Some of the study’s conclusions:

  • The fears that frivolous claims would overload the system have not materialized.
  • Claimants often reflect a failure of previous competency tests.  In other words, a “back end” attempt to fix a “front end” issue.
  • An empirical study 6 years ago into Scalia’s fears showed that there was no wave of spurious mentally challenged claims (Atkins v. Virginia).  Only 7% of death row inmates maintained they could not be executed due to being mentally challenged.  Of those, there was a 40% success rate.
  • 5 – 10% of death row inmates are conservatively estimated to have severe mental illness, total claims are lower than this figure, meaning that less claims are being made than could be made.
  • All relevant measures suggest that fears that floodgates are opening, “sport” litigation is rising, or inmates are attempting to “cheat the executioner” are unfounded.
  • In 54.9% of unsuccessful claims, the prisoner had previously challenged competency and in 11.3% of those cases, the prisoner was found incompetent, but later “became” competent and was executed.
  • The failures of pre-trial competency (or competency to stand trial) assessments could be to blame for the executing of the mentally ill.  The competency to stand trial standard is notoriously easy to pass and is seen as very pro-competency.  The study states, “If the old adage that you can indict a ham sandwich is true (and it is), that same ham sandwich would also almost certainly be found competent to stand trial.”  Improvements in medications may also be to blame, many mentally ill prisoners are treated with therapies and medications, so their symptoms may become “masked”, but not cured.
  • Some successful incompetency claims were cases where the defendant should have been found incompetent to stand trial in the first place.
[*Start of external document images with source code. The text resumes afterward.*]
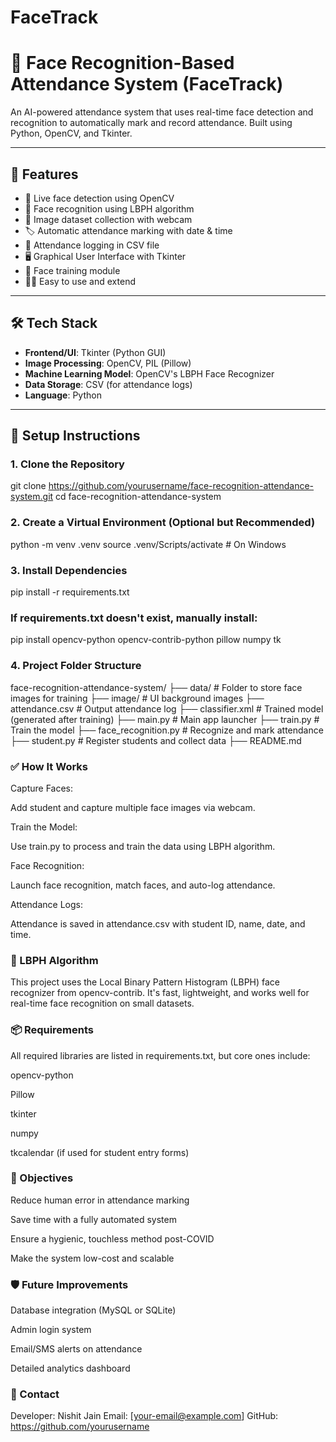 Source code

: # FaceTrack
# 🎯 Face Recognition-Based Attendance System (FaceTrack)

An AI-powered attendance system that uses real-time face detection and recognition to automatically mark and record attendance. Built using Python, OpenCV, and Tkinter.

---

## 📌 Features

- 🎥 Live face detection using OpenCV
- 🧠 Face recognition using LBPH algorithm
- 📂 Image dataset collection with webcam
- 🏷️ Automatic attendance marking with date & time
- 💾 Attendance logging in CSV file
- 🖥️ Graphical User Interface with Tkinter
- 📸 Face training module
- 👨‍💻 Easy to use and extend

---

## 🛠️ Tech Stack

- **Frontend/UI**: Tkinter (Python GUI)
- **Image Processing**: OpenCV, PIL (Pillow)
- **Machine Learning Model**: OpenCV's LBPH Face Recognizer
- **Data Storage**: CSV (for attendance logs)
- **Language**: Python

---

## 🚀 Setup Instructions

### 1. Clone the Repository

git clone https://github.com/yourusername/face-recognition-attendance-system.git
cd face-recognition-attendance-system

### 2. Create a Virtual Environment (Optional but Recommended)
python -m venv .venv
source .venv/Scripts/activate  # On Windows


### 3. Install Dependencies

pip install -r requirements.txt

### If requirements.txt doesn't exist, manually install:
pip install opencv-python opencv-contrib-python pillow numpy tk

### 4. Project Folder Structure

face-recognition-attendance-system/
├── data/                      # Folder to store face images for training
├── image/                     # UI background images
├── attendance.csv             # Output attendance log
├── classifier.xml             # Trained model (generated after training)
├── main.py                    # Main app launcher
├── train.py                   # Train the model
├── face_recognition.py        # Recognize and mark attendance
├── student.py                 # Register students and collect data
├── README.md    


### ✅ How It Works
Capture Faces:

Add student and capture multiple face images via webcam.

Train the Model:

Use train.py to process and train the data using LBPH algorithm.

Face Recognition:

Launch face recognition, match faces, and auto-log attendance.

Attendance Logs:

Attendance is saved in attendance.csv with student ID, name, date, and time.

### 🧠 LBPH Algorithm
This project uses the Local Binary Pattern Histogram (LBPH) face recognizer from opencv-contrib. It's fast, lightweight, and works well for real-time face recognition on small datasets.

### 📦 Requirements
All required libraries are listed in requirements.txt, but core ones include:

opencv-python

Pillow

tkinter

numpy

tkcalendar (if used for student entry forms)


### 🎯 Objectives
Reduce human error in attendance marking

Save time with a fully automated system

Ensure a hygienic, touchless method post-COVID

Make the system low-cost and scalable

### 🛡️ Future Improvements
Database integration (MySQL or SQLite)

Admin login system

Email/SMS alerts on attendance

Detailed analytics dashboard

### 📧 Contact
Developer: Nishit Jain
Email: [your-email@example.com]
GitHub: https://github.com/yourusername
Many people believe that a death row inmate would have nothing to lose when at their last appeal for a stay (usually an insanity appeal or Ford claim), but the study offered several explanations as to why this would not happen:

  • An inmate does not wish to resist execution.  Some people do “volunteer” for execution and forgo appeals.
  • For a competent prisoner, Ford claims only stay an execution for the duration of the evaluation or incompetency.  The period of time for a “malingerer” would be relatively short.
  • The current competency assessment standards, while vague, are very stringent and hard to satisfy.
  • Defense attorneys are aware of the high standard and are also aware of the hostility toward incompetency claims, so they are less likely to argue incompetency to be executed.

Read the study here:  Killing the Oblivious:  An Empirical Study of Competency to be Executed Litigation by John H. Blume, Sheri Lynn Johnson, and Katherine Ensler.  Blume and Johnson are professors of law and work at the Cornell Law School’s Death Penalty Project.  Ensler is the clerk of the U.S. Court of Appeals for the 10th Circuit Judge Stephanie Seymour.

The study did not answer the question of whether incompetent defendants are being executed or at what rate.